Spring has sprung

The sun has well and truely come back in Antarctica, It is magnificently light at 4am and I am not sure when it gets dark or if it gets dark.  Getting up at 4 every morning, means I am generally ready for bed at about 8pm and I miss sunset.  I am so relieved to see the sun, humans are creatures of the sun.  Living in near total darkness wreaked me, it was horrible.  One Antarctic blogger, Gemma Tarlach describes Antarctic in winter as a preview of death!!!  Which is a little dramatic, but she goes on to explain that it is the sense of clarity that you find as a person when you are surrounded by such isolation, darkness and stillness.  You stare into the landscape and it stares back at you impassively, your own personal story and uniqueness are revealed as minuscule in the scheme of the Universe.  It is confronting and challenges you to look deep inside yourself and it is not just the psychological challenges that winter brings there is a physiological challenge that winter provides.

The physical changes that occur over winter have been studied by organisations like NASA to try and identify issues for deep space travel and there is a defined set of symptoms that only seem to occur in such extreme isolation.  Winter-over syndrome, Polar madness or T3 polar syndrome are all names for a cluster of symptoms  that have been observed in people who winter in Antarctica.  Insomnia, depression, irritability, social withdrawal, inability to concentrate on cognitive tasks and the dreaded Antarctic stare… that vacant look that people get when they appear to be intently watching a brick wall, its actually a medical thing!!

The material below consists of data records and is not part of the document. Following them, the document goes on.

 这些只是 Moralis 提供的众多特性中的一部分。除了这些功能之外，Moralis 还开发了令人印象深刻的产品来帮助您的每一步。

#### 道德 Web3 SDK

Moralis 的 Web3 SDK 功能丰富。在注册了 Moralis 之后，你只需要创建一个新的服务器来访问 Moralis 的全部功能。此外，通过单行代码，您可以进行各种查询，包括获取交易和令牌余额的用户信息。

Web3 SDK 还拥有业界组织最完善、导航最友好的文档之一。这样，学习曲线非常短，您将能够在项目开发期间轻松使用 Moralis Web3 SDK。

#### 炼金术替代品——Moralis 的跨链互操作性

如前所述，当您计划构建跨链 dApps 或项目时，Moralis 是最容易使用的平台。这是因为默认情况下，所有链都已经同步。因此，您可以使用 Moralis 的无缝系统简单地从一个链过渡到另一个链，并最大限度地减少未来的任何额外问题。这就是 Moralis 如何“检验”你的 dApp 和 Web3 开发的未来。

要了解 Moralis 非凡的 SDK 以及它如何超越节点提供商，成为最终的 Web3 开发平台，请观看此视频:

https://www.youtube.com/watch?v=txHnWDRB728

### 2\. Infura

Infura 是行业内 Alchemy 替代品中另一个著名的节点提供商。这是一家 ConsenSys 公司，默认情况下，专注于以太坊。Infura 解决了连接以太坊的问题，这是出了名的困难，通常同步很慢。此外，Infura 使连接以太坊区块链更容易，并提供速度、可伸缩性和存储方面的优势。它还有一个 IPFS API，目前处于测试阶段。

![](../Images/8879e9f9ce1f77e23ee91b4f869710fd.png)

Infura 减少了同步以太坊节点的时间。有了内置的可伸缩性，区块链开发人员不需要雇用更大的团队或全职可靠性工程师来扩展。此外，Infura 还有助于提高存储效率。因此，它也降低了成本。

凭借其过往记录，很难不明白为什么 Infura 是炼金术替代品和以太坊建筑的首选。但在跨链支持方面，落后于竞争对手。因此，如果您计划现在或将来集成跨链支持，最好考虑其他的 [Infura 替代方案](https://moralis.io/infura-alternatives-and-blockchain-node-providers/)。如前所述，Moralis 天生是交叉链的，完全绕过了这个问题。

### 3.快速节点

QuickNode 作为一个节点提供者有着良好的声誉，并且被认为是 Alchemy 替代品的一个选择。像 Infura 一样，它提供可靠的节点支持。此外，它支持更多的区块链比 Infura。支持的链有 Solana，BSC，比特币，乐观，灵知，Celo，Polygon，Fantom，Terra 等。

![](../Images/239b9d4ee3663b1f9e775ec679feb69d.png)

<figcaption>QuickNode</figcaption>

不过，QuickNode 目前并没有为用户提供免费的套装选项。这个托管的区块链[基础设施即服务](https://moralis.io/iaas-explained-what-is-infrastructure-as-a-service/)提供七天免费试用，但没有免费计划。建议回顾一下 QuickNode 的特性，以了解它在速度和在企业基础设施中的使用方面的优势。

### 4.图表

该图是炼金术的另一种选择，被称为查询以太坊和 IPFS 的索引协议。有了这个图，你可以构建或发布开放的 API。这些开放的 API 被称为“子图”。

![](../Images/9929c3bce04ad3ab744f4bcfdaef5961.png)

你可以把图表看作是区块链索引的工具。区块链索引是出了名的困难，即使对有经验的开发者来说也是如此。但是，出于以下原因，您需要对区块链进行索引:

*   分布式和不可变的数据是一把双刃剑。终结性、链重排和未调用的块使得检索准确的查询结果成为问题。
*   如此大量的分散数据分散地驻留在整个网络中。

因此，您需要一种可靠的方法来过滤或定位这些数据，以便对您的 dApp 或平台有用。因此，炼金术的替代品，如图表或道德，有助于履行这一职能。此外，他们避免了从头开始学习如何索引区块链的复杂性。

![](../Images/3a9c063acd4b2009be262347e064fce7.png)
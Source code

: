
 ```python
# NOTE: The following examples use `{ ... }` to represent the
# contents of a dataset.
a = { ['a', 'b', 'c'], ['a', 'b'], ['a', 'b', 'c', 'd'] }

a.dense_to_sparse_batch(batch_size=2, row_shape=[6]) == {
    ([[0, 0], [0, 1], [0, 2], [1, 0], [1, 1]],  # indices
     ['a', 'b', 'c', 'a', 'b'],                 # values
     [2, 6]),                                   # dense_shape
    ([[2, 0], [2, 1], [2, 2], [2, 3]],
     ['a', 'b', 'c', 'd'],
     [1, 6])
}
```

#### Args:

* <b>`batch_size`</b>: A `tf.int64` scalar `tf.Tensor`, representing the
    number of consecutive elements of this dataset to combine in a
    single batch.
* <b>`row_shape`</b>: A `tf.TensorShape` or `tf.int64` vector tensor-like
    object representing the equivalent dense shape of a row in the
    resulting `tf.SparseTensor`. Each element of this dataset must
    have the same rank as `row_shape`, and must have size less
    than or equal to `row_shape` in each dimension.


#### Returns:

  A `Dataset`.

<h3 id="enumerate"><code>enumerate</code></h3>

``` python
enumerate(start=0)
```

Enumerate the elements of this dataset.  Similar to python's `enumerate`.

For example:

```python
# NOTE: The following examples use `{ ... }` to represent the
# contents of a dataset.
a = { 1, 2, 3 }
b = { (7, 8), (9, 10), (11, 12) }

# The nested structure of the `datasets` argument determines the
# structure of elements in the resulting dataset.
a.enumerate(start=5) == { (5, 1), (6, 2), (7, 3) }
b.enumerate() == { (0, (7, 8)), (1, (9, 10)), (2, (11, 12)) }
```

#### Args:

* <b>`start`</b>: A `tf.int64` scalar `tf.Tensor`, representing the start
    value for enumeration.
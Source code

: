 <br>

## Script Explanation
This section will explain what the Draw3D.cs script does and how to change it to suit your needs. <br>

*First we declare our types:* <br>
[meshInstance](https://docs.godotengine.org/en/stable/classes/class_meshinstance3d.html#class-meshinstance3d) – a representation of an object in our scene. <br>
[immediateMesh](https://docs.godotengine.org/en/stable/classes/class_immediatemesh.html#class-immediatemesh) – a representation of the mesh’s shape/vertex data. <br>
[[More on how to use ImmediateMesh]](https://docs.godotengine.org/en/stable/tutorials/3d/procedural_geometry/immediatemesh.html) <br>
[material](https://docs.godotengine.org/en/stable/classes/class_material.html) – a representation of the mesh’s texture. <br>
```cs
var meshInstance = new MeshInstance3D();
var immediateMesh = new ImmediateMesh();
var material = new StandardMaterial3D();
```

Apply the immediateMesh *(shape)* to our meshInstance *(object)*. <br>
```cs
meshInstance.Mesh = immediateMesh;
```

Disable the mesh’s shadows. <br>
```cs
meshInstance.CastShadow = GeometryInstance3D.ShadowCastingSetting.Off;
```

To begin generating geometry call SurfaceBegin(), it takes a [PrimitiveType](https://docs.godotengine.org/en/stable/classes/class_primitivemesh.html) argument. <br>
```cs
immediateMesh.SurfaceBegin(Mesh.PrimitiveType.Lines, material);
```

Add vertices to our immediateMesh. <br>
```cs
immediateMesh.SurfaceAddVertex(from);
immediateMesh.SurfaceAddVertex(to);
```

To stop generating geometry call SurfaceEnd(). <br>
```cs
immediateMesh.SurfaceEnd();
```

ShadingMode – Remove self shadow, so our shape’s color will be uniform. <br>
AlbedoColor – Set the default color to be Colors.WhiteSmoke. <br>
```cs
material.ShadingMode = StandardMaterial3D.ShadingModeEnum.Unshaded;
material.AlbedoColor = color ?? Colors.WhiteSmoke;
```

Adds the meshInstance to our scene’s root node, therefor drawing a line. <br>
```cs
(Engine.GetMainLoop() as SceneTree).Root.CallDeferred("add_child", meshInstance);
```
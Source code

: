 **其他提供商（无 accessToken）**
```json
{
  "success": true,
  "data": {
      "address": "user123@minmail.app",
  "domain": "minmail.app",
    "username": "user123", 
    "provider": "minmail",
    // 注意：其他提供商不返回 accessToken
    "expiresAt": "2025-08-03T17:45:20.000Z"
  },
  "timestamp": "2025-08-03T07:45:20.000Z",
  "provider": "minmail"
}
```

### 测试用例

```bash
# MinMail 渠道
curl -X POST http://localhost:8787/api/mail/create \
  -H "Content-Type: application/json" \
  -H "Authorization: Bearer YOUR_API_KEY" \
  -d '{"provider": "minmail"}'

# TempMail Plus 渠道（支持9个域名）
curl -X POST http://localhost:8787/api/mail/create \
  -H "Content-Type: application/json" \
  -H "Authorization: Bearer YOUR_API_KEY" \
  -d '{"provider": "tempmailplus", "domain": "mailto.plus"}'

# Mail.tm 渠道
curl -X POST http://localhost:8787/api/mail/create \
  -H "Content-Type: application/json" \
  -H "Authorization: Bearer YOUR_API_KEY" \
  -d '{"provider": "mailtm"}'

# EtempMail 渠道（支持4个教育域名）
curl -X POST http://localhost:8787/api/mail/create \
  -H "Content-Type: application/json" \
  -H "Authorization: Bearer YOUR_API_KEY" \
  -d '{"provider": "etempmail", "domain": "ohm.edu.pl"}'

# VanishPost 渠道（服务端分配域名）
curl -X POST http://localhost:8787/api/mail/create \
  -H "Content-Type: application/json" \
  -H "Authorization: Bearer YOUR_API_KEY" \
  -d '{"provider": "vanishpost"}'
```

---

I was on the look out for the major symptoms, but it was the little symptoms that snuck under my radar.  Even though I am in one of the most beautiful places on earth, my mind went numb.  I frequently found myself stuck for words, monosyllable responses at the ready… or not.  I could stare into the distance for hours or minutes, thinking quite honestly of nothing, but when I tried to meditate I couldn’t concentrate.  I frequently found myself standing in one place, thinking “why am I here.”  I really did feel amazingly dumb, it is both frustrating and annoying, if you can remember why you are annoyed!!!

NASA and the British Antarctic Survey have identified a few factors that may play a part in causing ‘polar dumb syndrome’ and I like to call it.  The long hours of darkness followed quickly by long hours of sunlight disrupt your circadian rhythm.  Constant exposure to the cold and lack of sunlight result in vitamin D deficiency and polar T3 syndrome, a type of thyroid imbalance.  The stress of living, working and socialising with the same small groups of people with minimal outside influence can also cause increased cortisol levels and symptoms of chronic stress.  They think it is reversible and with the return of the sun we are slowly getting the power of speech back there are not so many lunchtime conversations involving the phrase “… whats that word”.

Personally I think the return of animal life to the station has also been responsible for a big improvement in my mood.  In winter the landscape does seem impassive but with the return of life the landscape has become more interactive.  You get a response. A seal pup rolling around on the ice annoying its mother.  A snow petrel playing chicken with the wind turbine.  Squa’s hanging around watching everything intently like a fat kid at a buffet.  Penguins stealing rocks of each other and building nests.  Life has become interactive and full colour again.  That is not to say I haven’t had some dumb moments, the brain hasn’t quite kicked into full gear yet.  Yesterday I managed to reverse at full speed on a quad bike, which was a rather exciting ride for about 3 secs.  Apparently the throttle is the right height to connect with my camera bag if I lean forward… lesson learnt and hopefully no-one was watching!!!